Mindfulness is central to my life and how I work. A longstanding meditation practice inspires, informs and supports every aspect of my life – including, implicitly, my work as therapist and counsellor.

I’m trained to draw on mindfulness as an aspect of counselling and psychotherapy. Where appropriate, I bring mindfulness explicitly into this work.

I have a deep belief in the potential of mindfulness to bring greater richness and awareness into everyday life: a powerful and effective vehicle for change. Paradoxically, by being more present with our actual experience, we are more able to embrace change.

Research suggests that therapists, and trainee therapists, who have some training in mindfulness have more positive outcomes with their clients than those who have not. (Crane, R., Elias D., 2006, Being With What Is - Mindfulness practice for counsellors and psychotherapists, Therapy Today 17(10)31)

My therapeutic training follows the psychosynthesis model, an integrated approach which draws on the belief that out of pain and suffering something new is trying to emerge.

What psychosynthesis and mindfulness hold in common is a base in body-awareness and a belief that we each hold within us what we need in order to realise our full potential.

how long will it take?

It can vary. I offer both open-ended and short-term work. 

Most important is the relationship we build together arising from mutual trust and commitment.

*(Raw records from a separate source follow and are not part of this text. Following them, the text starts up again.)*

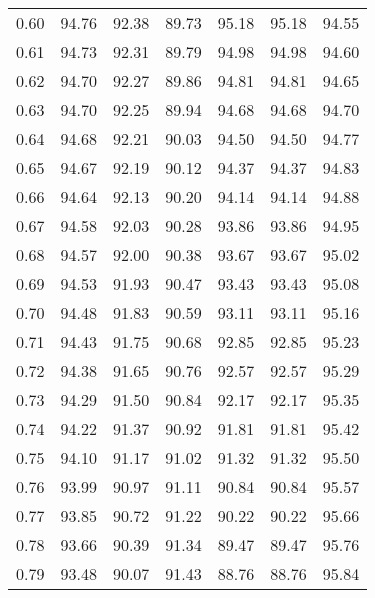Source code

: \begin{tabular}{|c|c|c|c|c|c|c|}
      0.60 &     94.76 &     92.38 &      89.73 &   95.18 &      95.18 &         94.55 \\
      0.61 &     94.73 &     92.31 &      89.79 &   94.98 &      94.98 &         94.60 \\
      0.62 &     94.70 &     92.27 &      89.86 &   94.81 &      94.81 &         94.65 \\
      0.63 &     94.70 &     92.25 &      89.94 &   94.68 &      94.68 &         94.70 \\
      0.64 &     94.68 &     92.21 &      90.03 &   94.50 &      94.50 &         94.77 \\
      0.65 &     94.67 &     92.19 &      90.12 &   94.37 &      94.37 &         94.83 \\
      0.66 &     94.64 &     92.13 &      90.20 &   94.14 &      94.14 &         94.88 \\
      0.67 &     94.58 &     92.03 &      90.28 &   93.86 &      93.86 &         94.95 \\
      0.68 &     94.57 &     92.00 &      90.38 &   93.67 &      93.67 &         95.02 \\
      0.69 &     94.53 &     91.93 &      90.47 &   93.43 &      93.43 &         95.08 \\
      0.70 &     94.48 &     91.83 &      90.59 &   93.11 &      93.11 &         95.16 \\
      0.71 &     94.43 &     91.75 &      90.68 &   92.85 &      92.85 &         95.23 \\
      0.72 &     94.38 &     91.65 &      90.76 &   92.57 &      92.57 &         95.29 \\
      0.73 &     94.29 &     91.50 &      90.84 &   92.17 &      92.17 &         95.35 \\
      0.74 &     94.22 &     91.37 &      90.92 &   91.81 &      91.81 &         95.42 \\
      0.75 &     94.10 &     91.17 &      91.02 &   91.32 &      91.32 &         95.50 \\
      0.76 &     93.99 &     90.97 &      91.11 &   90.84 &      90.84 &         95.57 \\
      0.77 &     93.85 &     90.72 &      91.22 &   90.22 &      90.22 &         95.66 \\
      0.78 &     93.66 &     90.39 &      91.34 &   89.47 &      89.47 &         95.76 \\
      0.79 &     93.48 &     90.07 &      91.43 &   88.76 &      88.76 &         95.84 \\

\end{tabular}
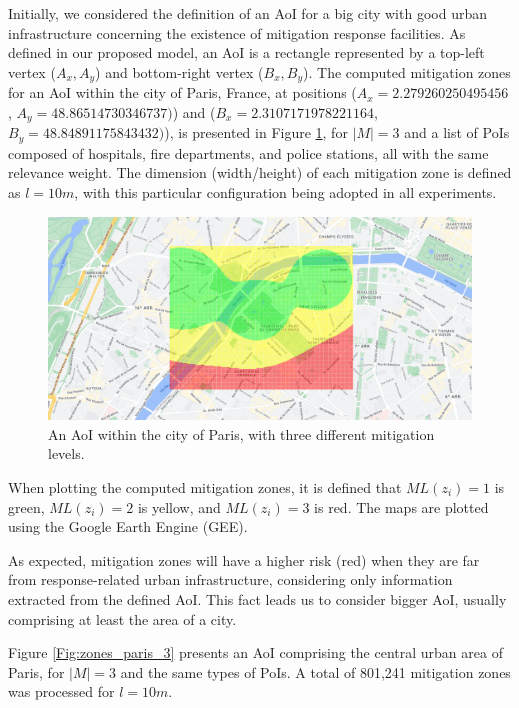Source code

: \begin{refsection}
Initially, we considered the definition of an AoI for a big city with good urban infrastructure concerning the existence of mitigation response facilities. As defined in our proposed model, an AoI is a rectangle represented by a top-left vertex ($A_x,A_y$) and bottom-right vertex ($B_x,B_y$). The computed mitigation zones for an AoI within the city of Paris, France, at positions ($A_x = 2.279260250495456$, $A_y = 48.86514730346737)$) and ($B_x = 2.3107171978221164$, $B_y = 48.84891175843432)$), is presented in Figure \ref{Fig:zones_paris_0}, for $|M|=3$ and a list of PoIs composed of hospitals, fire departments, and police stations, all with the same relevance weight. The dimension (width/height) of each mitigation zone is defined as $l = 10m$, with this particular configuration being adopted in all experiments.

\begin{figure}[ht!]
  \centering
  \includegraphics[width=0.9\linewidth]{Chapters/2-EDUs/images/eiffel_M3.png}
  \caption{An AoI within the city of Paris, with three different mitigation levels.}\label{Fig:zones_paris_0}
\end{figure}

When plotting the computed mitigation zones, it is defined that $ML(z_i)=1$ is green, $ML(z_i)=2$ is yellow, and $ML(z_i)=3$ is red. The maps are plotted using the Google Earth Engine (GEE).

As expected, mitigation zones will have a higher risk (red) when they are far from response-related urban infrastructure, considering only information extracted from the defined AoI. This fact leads us to consider bigger AoI, usually comprising at least the area of a city.

Figure \ref{Fig:zones_paris_3} presents an AoI comprising the central urban area of Paris, for $|M|=3$ and the same types of PoIs. A total of 801,241 mitigation zones was processed for $l = 10m$.


\end{refsection}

You need to take things at your own pace, and that may take time.

Committing to regular weekly sessions, especially in the early stages of our work together, is important – normally at the same time and on the same day of the week. I find that committing to an initial block of, say, eight sessions allows you to find your own way into the process. Equally, it offers the opportunity to explore immediate issues. 

Towards the end of that time we’ll review how things are going for you. You may feel you want to continue on a more open-ended basis, with regular reviews. Or you may decide you’ve got what you want, at least for the time being.

I hope I’ve addressed your immediate concerns about how long it might take to explore an issue in counselling or therapy. If you have further questions I'd be pleased to hear from you.

how are therapy sessions organised?

I find that setting things out clearly enables us to focus on the things that matter most, so before we meet I’ll send you information outlining how I generally work.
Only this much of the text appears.